### DATA EXTRACT:
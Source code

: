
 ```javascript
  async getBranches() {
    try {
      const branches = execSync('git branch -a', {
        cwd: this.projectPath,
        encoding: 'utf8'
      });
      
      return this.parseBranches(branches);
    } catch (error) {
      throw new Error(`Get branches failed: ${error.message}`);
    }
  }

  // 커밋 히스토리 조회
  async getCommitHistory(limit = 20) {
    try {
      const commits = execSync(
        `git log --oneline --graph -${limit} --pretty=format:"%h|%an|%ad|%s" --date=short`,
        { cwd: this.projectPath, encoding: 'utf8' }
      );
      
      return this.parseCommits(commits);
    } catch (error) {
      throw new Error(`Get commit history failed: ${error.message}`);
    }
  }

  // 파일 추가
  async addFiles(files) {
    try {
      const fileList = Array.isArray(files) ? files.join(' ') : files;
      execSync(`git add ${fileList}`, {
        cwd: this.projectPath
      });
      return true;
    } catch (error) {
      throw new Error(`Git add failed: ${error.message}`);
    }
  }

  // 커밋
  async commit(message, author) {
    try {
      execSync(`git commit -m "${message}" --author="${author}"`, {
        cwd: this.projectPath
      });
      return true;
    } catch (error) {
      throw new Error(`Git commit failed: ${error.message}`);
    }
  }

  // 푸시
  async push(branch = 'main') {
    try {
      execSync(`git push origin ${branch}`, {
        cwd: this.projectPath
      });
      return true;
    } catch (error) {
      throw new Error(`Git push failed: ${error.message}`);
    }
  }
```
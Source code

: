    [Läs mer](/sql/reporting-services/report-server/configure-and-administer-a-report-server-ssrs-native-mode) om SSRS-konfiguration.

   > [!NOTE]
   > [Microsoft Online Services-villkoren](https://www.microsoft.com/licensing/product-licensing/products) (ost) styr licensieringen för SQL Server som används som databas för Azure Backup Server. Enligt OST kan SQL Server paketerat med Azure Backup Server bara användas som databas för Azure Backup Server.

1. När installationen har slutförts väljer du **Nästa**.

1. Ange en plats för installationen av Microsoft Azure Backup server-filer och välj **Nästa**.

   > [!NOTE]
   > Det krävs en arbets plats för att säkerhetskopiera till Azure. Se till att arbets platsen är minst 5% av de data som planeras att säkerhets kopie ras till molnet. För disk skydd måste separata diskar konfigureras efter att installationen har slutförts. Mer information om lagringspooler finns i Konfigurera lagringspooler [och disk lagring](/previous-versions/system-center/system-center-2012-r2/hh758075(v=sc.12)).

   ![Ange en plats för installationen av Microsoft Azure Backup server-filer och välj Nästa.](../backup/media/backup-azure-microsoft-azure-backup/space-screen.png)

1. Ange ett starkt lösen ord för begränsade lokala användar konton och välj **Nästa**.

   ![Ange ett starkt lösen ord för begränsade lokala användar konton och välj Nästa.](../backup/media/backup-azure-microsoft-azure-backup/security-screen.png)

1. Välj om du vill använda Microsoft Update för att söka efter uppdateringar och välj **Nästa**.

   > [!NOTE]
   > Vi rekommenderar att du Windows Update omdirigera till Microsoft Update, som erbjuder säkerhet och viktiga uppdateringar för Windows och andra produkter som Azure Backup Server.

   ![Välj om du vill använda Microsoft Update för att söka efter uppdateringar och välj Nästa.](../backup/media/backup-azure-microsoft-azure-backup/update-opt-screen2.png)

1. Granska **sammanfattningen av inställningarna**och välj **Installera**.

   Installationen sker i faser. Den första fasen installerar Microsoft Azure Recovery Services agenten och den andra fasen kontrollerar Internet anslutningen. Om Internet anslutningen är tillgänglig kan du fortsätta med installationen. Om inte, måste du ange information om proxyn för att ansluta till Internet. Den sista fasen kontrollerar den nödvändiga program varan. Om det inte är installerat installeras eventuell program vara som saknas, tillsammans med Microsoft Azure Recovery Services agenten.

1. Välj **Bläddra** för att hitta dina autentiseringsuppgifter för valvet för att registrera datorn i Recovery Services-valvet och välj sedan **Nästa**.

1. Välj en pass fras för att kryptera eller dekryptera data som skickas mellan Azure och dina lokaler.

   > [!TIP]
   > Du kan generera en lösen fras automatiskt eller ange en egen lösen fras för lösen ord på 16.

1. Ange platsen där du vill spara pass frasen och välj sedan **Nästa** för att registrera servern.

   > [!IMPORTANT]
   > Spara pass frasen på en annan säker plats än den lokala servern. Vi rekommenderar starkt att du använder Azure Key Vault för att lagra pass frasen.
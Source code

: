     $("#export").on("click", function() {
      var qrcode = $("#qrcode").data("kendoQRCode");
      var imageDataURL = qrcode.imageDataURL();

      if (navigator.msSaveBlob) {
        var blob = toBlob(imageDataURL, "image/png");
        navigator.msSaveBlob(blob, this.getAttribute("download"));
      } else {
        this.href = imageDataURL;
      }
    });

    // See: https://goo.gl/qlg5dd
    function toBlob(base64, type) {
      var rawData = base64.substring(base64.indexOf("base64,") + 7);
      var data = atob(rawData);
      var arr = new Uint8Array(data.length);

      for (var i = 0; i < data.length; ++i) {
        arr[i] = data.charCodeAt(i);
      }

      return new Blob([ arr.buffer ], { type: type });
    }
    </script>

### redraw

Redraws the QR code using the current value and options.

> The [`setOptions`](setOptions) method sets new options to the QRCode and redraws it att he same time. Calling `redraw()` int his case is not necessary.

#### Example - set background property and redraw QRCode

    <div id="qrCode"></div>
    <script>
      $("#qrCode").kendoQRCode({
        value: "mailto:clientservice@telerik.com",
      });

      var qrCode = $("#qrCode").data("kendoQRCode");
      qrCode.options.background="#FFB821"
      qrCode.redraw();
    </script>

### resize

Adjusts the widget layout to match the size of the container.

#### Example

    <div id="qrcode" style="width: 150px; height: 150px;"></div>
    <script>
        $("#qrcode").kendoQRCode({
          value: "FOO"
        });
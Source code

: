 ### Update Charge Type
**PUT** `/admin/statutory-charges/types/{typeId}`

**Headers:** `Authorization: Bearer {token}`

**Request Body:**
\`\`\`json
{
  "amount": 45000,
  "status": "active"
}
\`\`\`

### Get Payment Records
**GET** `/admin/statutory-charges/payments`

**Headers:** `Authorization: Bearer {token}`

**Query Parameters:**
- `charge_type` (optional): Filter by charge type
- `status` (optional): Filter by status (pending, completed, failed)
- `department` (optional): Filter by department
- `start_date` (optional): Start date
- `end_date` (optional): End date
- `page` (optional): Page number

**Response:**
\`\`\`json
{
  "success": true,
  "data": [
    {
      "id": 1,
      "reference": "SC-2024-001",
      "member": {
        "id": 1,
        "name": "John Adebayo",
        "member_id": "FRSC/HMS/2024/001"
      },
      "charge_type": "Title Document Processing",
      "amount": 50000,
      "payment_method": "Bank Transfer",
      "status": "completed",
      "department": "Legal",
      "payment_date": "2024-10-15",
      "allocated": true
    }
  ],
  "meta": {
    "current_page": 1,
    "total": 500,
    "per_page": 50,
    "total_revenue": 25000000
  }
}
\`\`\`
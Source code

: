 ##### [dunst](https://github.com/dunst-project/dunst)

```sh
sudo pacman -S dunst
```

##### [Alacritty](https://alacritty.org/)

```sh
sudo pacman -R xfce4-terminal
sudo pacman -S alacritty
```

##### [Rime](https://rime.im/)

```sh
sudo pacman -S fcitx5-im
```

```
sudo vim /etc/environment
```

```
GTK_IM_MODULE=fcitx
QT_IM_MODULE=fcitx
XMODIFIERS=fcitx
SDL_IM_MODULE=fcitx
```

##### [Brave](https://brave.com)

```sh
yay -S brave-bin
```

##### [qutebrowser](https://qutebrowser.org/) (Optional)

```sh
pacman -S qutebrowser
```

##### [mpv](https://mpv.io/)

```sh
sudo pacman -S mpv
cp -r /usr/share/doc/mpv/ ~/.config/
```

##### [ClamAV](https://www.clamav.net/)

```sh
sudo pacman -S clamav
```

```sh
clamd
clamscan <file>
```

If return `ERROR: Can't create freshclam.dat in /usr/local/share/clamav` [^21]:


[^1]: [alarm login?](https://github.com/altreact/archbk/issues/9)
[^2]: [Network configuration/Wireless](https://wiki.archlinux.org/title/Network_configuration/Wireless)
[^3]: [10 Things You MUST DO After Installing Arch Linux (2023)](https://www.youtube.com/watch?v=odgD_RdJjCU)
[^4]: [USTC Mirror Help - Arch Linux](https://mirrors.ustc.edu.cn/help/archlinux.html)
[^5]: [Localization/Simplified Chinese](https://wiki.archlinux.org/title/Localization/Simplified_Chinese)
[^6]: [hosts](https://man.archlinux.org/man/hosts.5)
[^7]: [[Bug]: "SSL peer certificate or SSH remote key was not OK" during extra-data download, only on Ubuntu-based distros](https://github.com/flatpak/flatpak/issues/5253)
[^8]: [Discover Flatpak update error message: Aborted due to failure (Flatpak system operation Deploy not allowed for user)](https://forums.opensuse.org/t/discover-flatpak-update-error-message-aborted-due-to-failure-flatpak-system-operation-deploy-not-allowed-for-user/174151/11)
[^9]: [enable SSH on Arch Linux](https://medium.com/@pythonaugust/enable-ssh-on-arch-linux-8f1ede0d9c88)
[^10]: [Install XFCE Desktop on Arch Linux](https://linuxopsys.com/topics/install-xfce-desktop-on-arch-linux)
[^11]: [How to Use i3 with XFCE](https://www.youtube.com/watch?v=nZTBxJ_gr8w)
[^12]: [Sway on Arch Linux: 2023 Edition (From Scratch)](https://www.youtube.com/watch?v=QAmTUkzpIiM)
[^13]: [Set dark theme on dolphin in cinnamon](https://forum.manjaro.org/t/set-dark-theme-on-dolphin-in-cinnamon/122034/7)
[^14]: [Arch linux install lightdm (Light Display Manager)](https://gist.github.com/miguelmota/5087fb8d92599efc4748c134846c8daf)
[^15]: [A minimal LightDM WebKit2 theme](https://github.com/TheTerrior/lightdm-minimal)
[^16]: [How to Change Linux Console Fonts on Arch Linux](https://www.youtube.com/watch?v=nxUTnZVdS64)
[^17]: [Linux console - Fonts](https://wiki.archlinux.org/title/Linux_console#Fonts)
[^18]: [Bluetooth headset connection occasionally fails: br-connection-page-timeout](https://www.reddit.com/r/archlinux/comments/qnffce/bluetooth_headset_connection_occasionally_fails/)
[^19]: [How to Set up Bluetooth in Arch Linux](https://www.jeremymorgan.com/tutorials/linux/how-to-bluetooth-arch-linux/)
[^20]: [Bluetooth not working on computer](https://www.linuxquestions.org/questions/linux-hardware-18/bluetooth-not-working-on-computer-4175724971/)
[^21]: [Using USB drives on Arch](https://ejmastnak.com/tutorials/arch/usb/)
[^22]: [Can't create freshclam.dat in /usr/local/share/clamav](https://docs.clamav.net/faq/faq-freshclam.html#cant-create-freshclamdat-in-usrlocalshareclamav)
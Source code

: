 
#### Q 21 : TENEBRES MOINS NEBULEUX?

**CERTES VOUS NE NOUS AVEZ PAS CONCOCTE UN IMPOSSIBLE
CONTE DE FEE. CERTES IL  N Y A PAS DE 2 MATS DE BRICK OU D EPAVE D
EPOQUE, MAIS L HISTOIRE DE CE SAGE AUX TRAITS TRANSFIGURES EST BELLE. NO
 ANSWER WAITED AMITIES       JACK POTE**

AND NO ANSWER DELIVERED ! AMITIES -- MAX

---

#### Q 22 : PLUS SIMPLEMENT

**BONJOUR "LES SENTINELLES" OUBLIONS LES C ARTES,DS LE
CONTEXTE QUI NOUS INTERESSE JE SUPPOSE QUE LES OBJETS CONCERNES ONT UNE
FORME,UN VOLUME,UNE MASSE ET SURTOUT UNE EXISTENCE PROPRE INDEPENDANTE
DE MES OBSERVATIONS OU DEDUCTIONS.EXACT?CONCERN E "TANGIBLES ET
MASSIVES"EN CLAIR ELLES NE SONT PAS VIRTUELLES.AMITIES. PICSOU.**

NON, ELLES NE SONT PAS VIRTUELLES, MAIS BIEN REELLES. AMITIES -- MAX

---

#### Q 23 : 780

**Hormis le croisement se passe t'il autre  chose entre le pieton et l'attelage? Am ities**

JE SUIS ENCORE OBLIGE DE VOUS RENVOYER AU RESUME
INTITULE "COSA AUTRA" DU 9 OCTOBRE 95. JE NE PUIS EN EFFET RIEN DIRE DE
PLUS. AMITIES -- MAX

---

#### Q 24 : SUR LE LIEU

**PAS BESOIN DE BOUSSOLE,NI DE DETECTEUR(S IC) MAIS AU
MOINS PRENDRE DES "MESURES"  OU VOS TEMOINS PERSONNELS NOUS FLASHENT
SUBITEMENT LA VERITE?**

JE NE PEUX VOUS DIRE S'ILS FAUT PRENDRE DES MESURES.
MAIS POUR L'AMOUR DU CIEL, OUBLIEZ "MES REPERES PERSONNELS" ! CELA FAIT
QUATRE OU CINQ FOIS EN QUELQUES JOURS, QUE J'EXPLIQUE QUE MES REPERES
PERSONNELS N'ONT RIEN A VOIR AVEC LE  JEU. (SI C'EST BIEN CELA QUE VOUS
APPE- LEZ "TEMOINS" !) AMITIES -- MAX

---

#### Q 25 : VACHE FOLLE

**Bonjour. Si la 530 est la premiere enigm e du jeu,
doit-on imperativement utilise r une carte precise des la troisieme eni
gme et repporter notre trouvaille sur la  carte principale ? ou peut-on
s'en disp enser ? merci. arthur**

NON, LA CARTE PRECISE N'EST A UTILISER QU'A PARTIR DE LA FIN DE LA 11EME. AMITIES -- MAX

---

### DESCRIPTION OF THE TASK:
Restate word for word each line of the data from the one with "doit-on imperativement utilise" to the last, keeping both ends.

### RESPONSE AREA:
doit-on imperativement utilise r une carte precise des la troisieme eni
gme et repporter notre trouvaille sur la  carte principale ? ou peut-on
s'en disp enser ? merci. arthur**

NON, LA CARTE PRECISE N'EST A UTILISER QU'A PARTIR DE LA FIN DE LA 11EME. AMITIES -- MAX

---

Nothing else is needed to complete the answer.